Review Summary: How to be the best you can be
Glass Animals make it look so
effortless. By pairing spiritual, tribal grooves with choruses that could rot your teeth in a matter of seconds, they found themselves a comfortable niche that assured them a spot in our hearts and ears for years to come. It's so easy to pin down all the building blocks of what makes their formula great that it was probably a walk in the park to keep these locked in while the actual music took a step sideways.
How To Be A Human Being is not
Zaba, with its thick choruses and sexual innuendos; where the first album was cocoa and peanut butter, the second is freer and airier – light chocolate, perhaps. Yes, the grooves and the weird obsession with food are still ingrained in Glass Animals' DNA, but
Human Being is in every way its own beast.
How To Be A Human Being was marketed as a sort of anthology concept album where each song tells the story of someone the band had met. While this is vague enough to describe just about any album ever made, it's also an accurate representation of what to expect behind the album's nightmare fashion parade of a cover. Every song seems to have its own distinct identity, from the fuzzy pop frenzy "Pork Soda" to the schizophrenic downtempo slink of "Mama's Gun" to the disillusioned trip-hop of "The Other Side of Paradise". "Season 2 Episode 3" and "Cane Shuga" signal new territory for the band musically as they toy with voice distortion and Nintendo-esque synths, forging a sound that rests comfortably on the flipside of
Zaba's tribal, earthy grooves. No-one will ever describe Bayley and co. as being thoughtful lyrical masterminds, but they're certainly clever: "Life Itself" juxtaposes vaguely depressing, absent-minded admissions of failure (
"I can't find a job, so I live with my mum/I sit in the car and listen to static") with humour (
"she said I look fat, but I look fantastic") to create the perfect unemployment anthem. "Agnes", perhaps the climax of the band's career at this point, tells a moving story of a friend succumbing to drug addiction.
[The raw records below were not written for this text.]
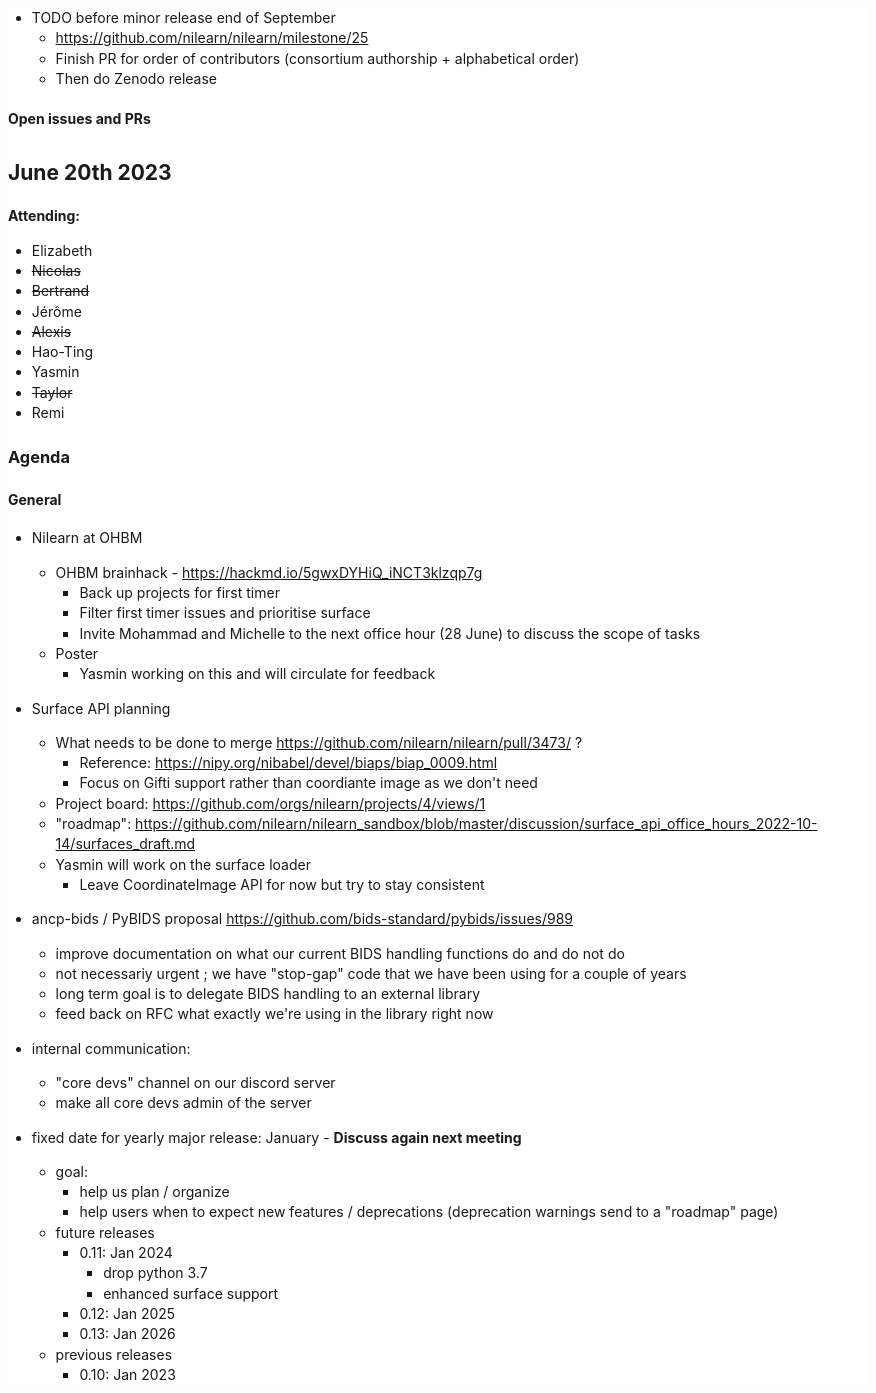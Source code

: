 - TODO before minor release end of September
    - https://github.com/nilearn/nilearn/milestone/25
    - Finish PR for order of contributors (consortium authorship + alphabetical order)
    - Then do Zenodo release

#### Open issues and PRs



## June 20th 2023

**Attending:**

- Elizabeth
- ~~Nicolas~~
- ~~Bertrand~~
- Jérôme
- ~~Alexis~~
- Hao-Ting
- Yasmin
- ~~Taylor~~
- Remi

### Agenda

#### General

- Nilearn at OHBM
    - OHBM brainhack - https://hackmd.io/5gwxDYHiQ_iNCT3klzqp7g
        - Back up projects for first timer 
        - Filter first timer issues and prioritise surface
        - Invite Mohammad and Michelle to the next office hour (28 June) to discuss the scope of tasks
    - Poster
        - Yasmin working on this and will circulate for feedback
- Surface API planning
    - What needs to be done to merge https://github.com/nilearn/nilearn/pull/3473/ ?
        - Reference: https://nipy.org/nibabel/devel/biaps/biap_0009.html
        - Focus on Gifti support rather than coordiante image as we don't need 
    - Project board: https://github.com/orgs/nilearn/projects/4/views/1
    - "roadmap": https://github.com/nilearn/nilearn_sandbox/blob/master/discussion/surface_api_office_hours_2022-10-14/surfaces_draft.md
    - Yasmin will work on the surface loader
        - Leave CoordinateImage API for now but try to stay consistent
- ancp-bids / PyBIDS proposal https://github.com/bids-standard/pybids/issues/989
  - improve documentation on what our current BIDS handling functions do and do not do
  - not necessariy urgent ; we have "stop-gap" code that we have been using for a couple of years
  - long term goal is to delegate BIDS handling to an external library
  - feed back on RFC what exactly we're using in the library right now
    
- internal communication: 
    - "core devs" channel on our discord server
    - make all core devs admin of the server
- fixed date for yearly major release: January - **Discuss again next meeting**
  - goal: 
    - help us plan / organize
    - help users when to expect new features / deprecations
      (deprecation warnings send to a "roadmap" page) 
  - future releases
    - 0.11: Jan 2024
      - drop python 3.7
      - enhanced surface support
    - 0.12: Jan 2025
    - 0.13: Jan 2026
  - previous releases 
    - 0.10: Jan 2023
There's no exotic groove or synth freak-out or surreal food humour, just a simple, sad piece of Dave Bayley's life translated into song.
What it really comes down to is this:
How To Be A Human Being wears a lot of faces, but it's always comfortable in its own skin. Less eccentric and exciting than its predecessor, perhaps, but only by choice. Glass Animals are at their peak in 2016, and perfectly content to be slower and quieter, worming their way into your head by inches but settling in for the long haul once they're in there.